▸ **Work to be completed**: State the number of lines in the records underneath where the word "have" turns up, and say nothing else.

++++ Data for review

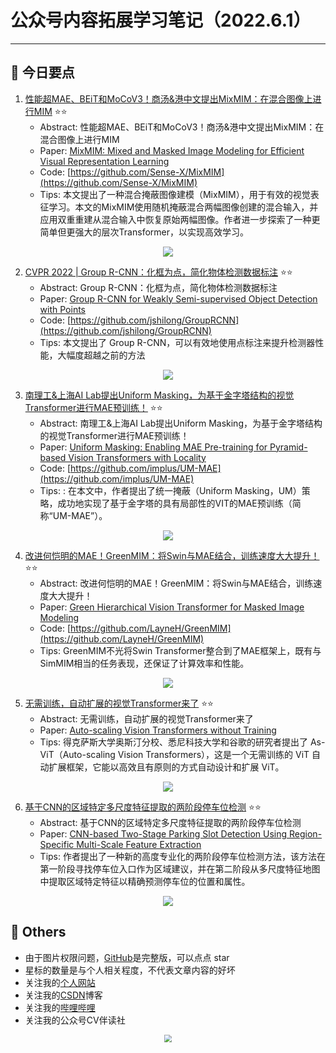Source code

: # 公众号内容拓展学习笔记（2022.6.1）

------



## :paperclip:  今日要点

1. [性能超MAE、BEiT和MoCoV3！商汤&港中文提出MixMIM：在混合图像上进行MIM](https://mp.weixin.qq.com/s/moxZK6DeuUOGT3X0fFz2Rg)         :star::star:
   - Abstract: 性能超MAE、BEiT和MoCoV3！商汤&港中文提出MixMIM：在混合图像上进行MIM
   - Paper: [MixMIM: Mixed and Masked Image Modeling for Efficient Visual Representation Learning](https://arxiv.org/abs/2205.13137)
   - Code: [https://github.com/Sense-X/MixMIM](https://github.com/Sense-X/MixMIM)
   - Tips:  本文提出了一种混合掩蔽图像建模（MixMIM），用于有效的视觉表征学习。本文的MixMIM使用随机掩蔽混合两幅图像创建的混合输入，并应用双重重建从混合输入中恢复原始两幅图像。作者进一步探索了一种更简单但更强大的层次Transformer，以实现高效学习。

<div align=center><img src="https://mmbiz.qpic.cn/sz_mmbiz_jpg/gYUsOT36vfrTgR62ylQsoKjM0jq7H5Cickdib3cQ550ltJbRlCW5Jl1iaIk1OC7SlvA43tqJbVmOv7sSglNp7vib8A/640?wx_fmt=jpeg&wxfrom=5&wx_lazy=1&wx_co=1" style='zoom:100%'>
</div>

2. [CVPR 2022 | Group R-CNN：化框为点，简化物体检测数据标注](https://mp.weixin.qq.com/s/2QFy-m3s8pekub_5XPYJYw)       :star::star:
   - Abstract: Group R-CNN：化框为点，简化物体检测数据标注
   - Paper: [Group R-CNN for Weakly Semi-supervised Object Detection with Points](https://arxiv.org/abs/2205.05920)
   - Code: [https://github.com/jshilong/GroupRCNN](https://github.com/jshilong/GroupRCNN)
   - Tips: 本文提出了 Group R-CNN，可以有效地使用点标注来提升检测器性能，大幅度超越之前的方法

<div align=center><img src="https://mmbiz.qpic.cn/mmbiz_png/ialW0xobVWP6AZuOsrEibGXYa2DCjibOADP7TPicKXVd5u7l326S2qN9lgoAWa0ibX3SPBM83V6qzezEpNbI0NfPY8A/640?wx_fmt=png&wxfrom=5&wx_lazy=1&wx_co=1" style='zoom:100%'>
</div>


3. [南理工&上海AI Lab提出Uniform Masking，为基于金字塔结构的视觉Transformer进行MAE预训练！](https://mp.weixin.qq.com/s/TNxk1Z_9NFId01EJL7pSlA)       :star::star:
   - Abstract: 南理工&上海AI Lab提出Uniform Masking，为基于金字塔结构的视觉Transformer进行MAE预训练！
   - Paper: [Uniform Masking: Enabling MAE Pre-training for Pyramid-based Vision Transformers with Locality](https://arxiv.org/abs/2205.10063)
   - Code: [https://github.com/implus/UM-MAE](https://github.com/implus/UM-MAE)
   - Tips: : 在本文中，作者提出了统一掩蔽（Uniform Masking，UM）策略，成功地实现了基于金字塔的具有局部性的VIT的MAE预训练（简称“UM-MAE”）。
<div align=center><img src="https://mmbiz.qpic.cn/mmbiz_png/BJbRvwibeSTun9oRyfBr7b7VLYBsl2icF2VFWSTGibPTSUEcKUz1AYcBs36iaicTegtOrBcgYL315zia6L2bVBhNQztg/640?wx_fmt=png&wxfrom=5&wx_lazy=1&wx_co=1" style='zoom:100%'>
</div>


4. [改进何恺明的MAE！GreenMIM：将Swin与MAE结合，训练速度大大提升！](https://mp.weixin.qq.com/s/uU4fo79U4PLZKdD7NhgL9A)       :star::star:
   - Abstract: 改进何恺明的MAE！GreenMIM：将Swin与MAE结合，训练速度大大提升！
   - Paper: [Green Hierarchical Vision Transformer for Masked Image Modeling](https://arxiv.org/abs/2205.13515)
   - Code: [https://github.com/LayneH/GreenMIM](https://github.com/LayneH/GreenMIM)
   - Tips: GreenMIM不光将Swin Transformer整合到了MAE框架上，既有与SimMIM相当的任务表现，还保证了计算效率和性能。

<div align=center><img src="https://mmbiz.qpic.cn/mmbiz_png/YicUhk5aAGtCibrQiaEfCnLJyCcyZn8ULbfNWYIpaJZQOV1LC3qHhNyRDpQmvy1xa3ANhcE1tMOrJkasYDic8QjECA/640?wx_fmt=png&wxfrom=5&wx_lazy=1&wx_co=1" style='zoom:100%'>
</div>


5. [无需训练，自动扩展的视觉Transformer来了](https://mp.weixin.qq.com/s/RVKJ-SkBrmAO3drkxzVsOw)       :star::star:
   - Abstract: 无需训练，自动扩展的视觉Transformer来了
   - Paper: [Auto-scaling Vision Transformers without Training](https://arxiv.org/abs/2202.11921)
   - Tips: 得克萨斯大学奥斯汀分校、悉尼科技大学和谷歌的研究者提出了 As-ViT（Auto-scaling Vision Transformers），这是一个无需训练的 ViT 自动扩展框架，它能以高效且有原则的方式自动设计和扩展 ViT。

<div align=center><img src="https://mmbiz.qpic.cn/mmbiz_png/1MtnAxmWSwNOWgg2GyCOKhPiaZDAicic8T9WPXvHz5Ov9wicLxn0FvVrAdIRs6qu16aWrOX9ib6zlpEEbiaYTfiaNBDRQ/640?wx_fmt=png&wxfrom=5&wx_lazy=1&wx_co=1" style='zoom:100%'>
</div>


6. [基于CNN的区域特定多尺度特征提取的两阶段停车位检测](https://mp.weixin.qq.com/s/lKlLQD-NuzCoKyxyS7IpKA)       :star::star:
   - Abstract: 基于CNN的区域特定多尺度特征提取的两阶段停车位检测
   - Paper: [CNN-based Two-Stage Parking Slot Detection Using Region-Specific Multi-Scale Feature Extraction](https://arxiv.org/abs/2108.06185)
   - Tips: 作者提出了一种新的高度专业化的两阶段停车位检测方法，该方法在第一阶段寻找停车位入口作为区域建议，并在第二阶段从多尺度特征地图中提取区域特定特征以精确预测停车位的位置和属性。

<div align=center><img src="https://mmbiz.qpic.cn/mmbiz_png/SdQCib1UzF3vSYibh5MesGyDjBN5hEq2b1NkpFcwjDTZFHibZJj6AYXDXZGYINegl6KFC81tBCjgicg0UOqheyCQaw/640?wx_fmt=png&wxfrom=5&wx_lazy=1&wx_co=1" style='zoom:100%'>
</div>



## :paperclip:  Others

- 由于图片权限问题，[GitHub](https://github.com/xiaoxuebajie/dairly_learning)是完整版，可以点点 star
- 星标的数量是与个人相关程度，不代表文章内容的好坏
- 关注我的[个人网站](http://www.cvbds.cn/)
- 关注我的[CSDN](https://blog.csdn.net/xiaoxuebajie)博客
- 关注我的[哔哩哔哩](https://space.bilibili.com/424394389)
- 关注我的公众号CV伴读社

<div align=center><img src="https://img-blog.csdnimg.cn/202005031406335.jpg" style='zoom:80%'>
</div>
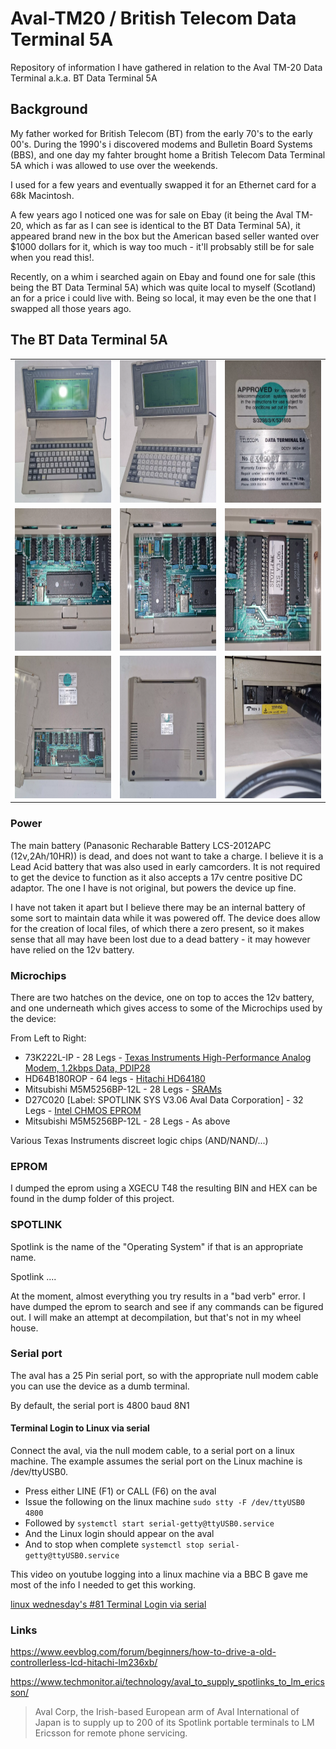 # Aval-TM20 / British Telecom Data Terminal 5A
Repository of information I have gathered in relation to the Aval TM-20 Data Terminal a.k.a. BT Data Terminal 5A 

## Background

My father worked for British Telecom (BT) from the early 70's to the early 00's. During the 1990's i discovered modems and Bulletin Board Systems (BBS), and one day my fahter brought home a British Telecom Data Terminal 5A which i was allowed to use over the weekends.

I used for a few years and eventually swapped it for an Ethernet card for a 68k Macintosh.

A few years ago I noticed one was for sale on Ebay (it being the Aval TM-20, which as far as I can see is identical to the BT Data Terminal 5A), it appeared brand new in the box but the American based seller wanted over $1000 dollars for it, which is way too much - it'll probsably still be for sale when you read this!.

Recently, on a whim i searched again on Ebay and found one for sale (this being the BT Data Terminal 5A) which was quite local to myself (Scotland) an for a price i could live with. Being so local, it may even be the one that I swapped all those years ago.

## The BT Data Terminal 5A

<table>
  <tr>
    <td><img src="images/BTDataTerminal5-1.webp" width="200" height="228"></td>
    <td><img src="images/BTDataTerminal5-2.webp" width="200" height="228"></td>
    <td><img src="images/BTDataTerminal5-3.webp" width="200" height="228"></td>
  </tr> 
  <tr>
    <td><img src="images/BTDataTerminal5-4.webp" width="200" height="228"></td>
    <td><img src="images/BTDataTerminal5-5.webp" width="200" height="228"></td>
    <td><img src="images/BTDataTerminal5-6.webp" width="200" height="228"></td>
  </tr>
    <tr>
    <td><img src="images/BTDataTerminal5-7.webp" width="200" height="228"></td>
    <td><img src="images/BTDataTerminal5-8.webp" width="200" height="228"></td>
    <td><img src="images/BTDataTerminal5-9.webp" width="200" height="228"></td>
  </tr>
</table>

### Power

The main battery (Panasonic Recharable Battery LCS-2012APC (12v,2Ah/10HR)) is dead, and does not want to take a charge. I believe it is a Lead Acid battery that was also used in early camcorders. It is not required to get the device to function as it also accepts a 17v centre positive DC adaptor. The one I have is not original, but powers the device up fine.

I have not taken it apart but I believe there may be an internal battery of some sort to maintain data while it was powered off. The device does allow for the creation of local files, of which there a zero present, so it makes sense that all may have been lost due to a dead battery - it may however have relied on the 12v battery.

### Microchips

There are two hatches on the device, one on top to acces the 12v battery, and one underneath which gives access to some of the Microchips used by the device:

From Left to Right:

- 73K222L-IP - 28 Legs - [Texas Instruments High-Performance Analog Modem, 1.2kbps Data, PDIP28](https://www.datasheets360.com/part/detail/73k222l-ip/-7027777497342069690/)
- HD64B180ROP - 64 legs - [Hitachi HD64180](https://en.wikipedia.org/wiki/Hitachi_HD64180)
- Mitsubishi M5M5256BP-12L - 28 Legs - [SRAMs](https://www.datasheets360.com/part/detail/m5m5256bp-12l/-5477830864292794419/)
- D27C020 [Label: SPOTLINK SYS V3.06 Aval Data Corporation] - 32 Legs - [Intel CHMOS EPROM](https://datasheet.ciiva.com/26786/d27c020-150v10-26786206.pdf)
- Mitsubishi M5M5256BP-12L - 28 Legs - As above

Various Texas Instruments discreet logic chips (AND/NAND/...)

### EPROM

I dumped the eprom using a XGECU T48 the resulting BIN and HEX can be found in the dump folder of this project.

### SPOTLINK

Spotlink is the name of the "Operating System" if that is an appropriate name.

Spotlink ....

At the moment, almost everything you try results in a "bad verb" error. I have dumped the eprom to search and see if any commands can be figured out.
I will make an attempt at decompilation, but that's not in my wheel house.

### Serial port

The aval has a 25 Pin serial port, so with the appropriate null modem cable you can use the device as a
dumb terminal.

By default, the serial port is 4800 baud 8N1

#### Terminal Login to Linux via serial

Connect the aval, via the null modem cable, to a serial port on a linux machine.
The example assumes the serial port on the Linux machine is /dev/ttyUSB0.

- Press either LINE (F1) or CALL (F6) on the aval
- Issue the following on the linux machine `sudo stty -F /dev/ttyUSB0 4800`
- Followed by `systemctl start serial-getty@ttyUSB0.service`
- And the Linux login should appear on the aval
- And to stop when complete `systemctl stop serial-getty@ttyUSB0.service`

This video on youtube logging into a linux machine via a BBC B gave me most of the info I needed to get this working.

[linux wednesday's #81 Terminal Login via serial](https://www.youtube.com/watch?v=CMi_Y4WfvWA)

### Links

https://www.eevblog.com/forum/beginners/how-to-drive-a-old-controllerless-lcd-hitachi-lm236xb/


https://www.techmonitor.ai/technology/aval_to_supply_spotlinks_to_lm_ericsson/
> Aval Corp, the Irish-based European arm of Aval International of Japan is to supply up to 200 of its Spotlink portable terminals to LM Ericsson for remote phone servicing.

++++++++

▸ **Result of the exercise**: 4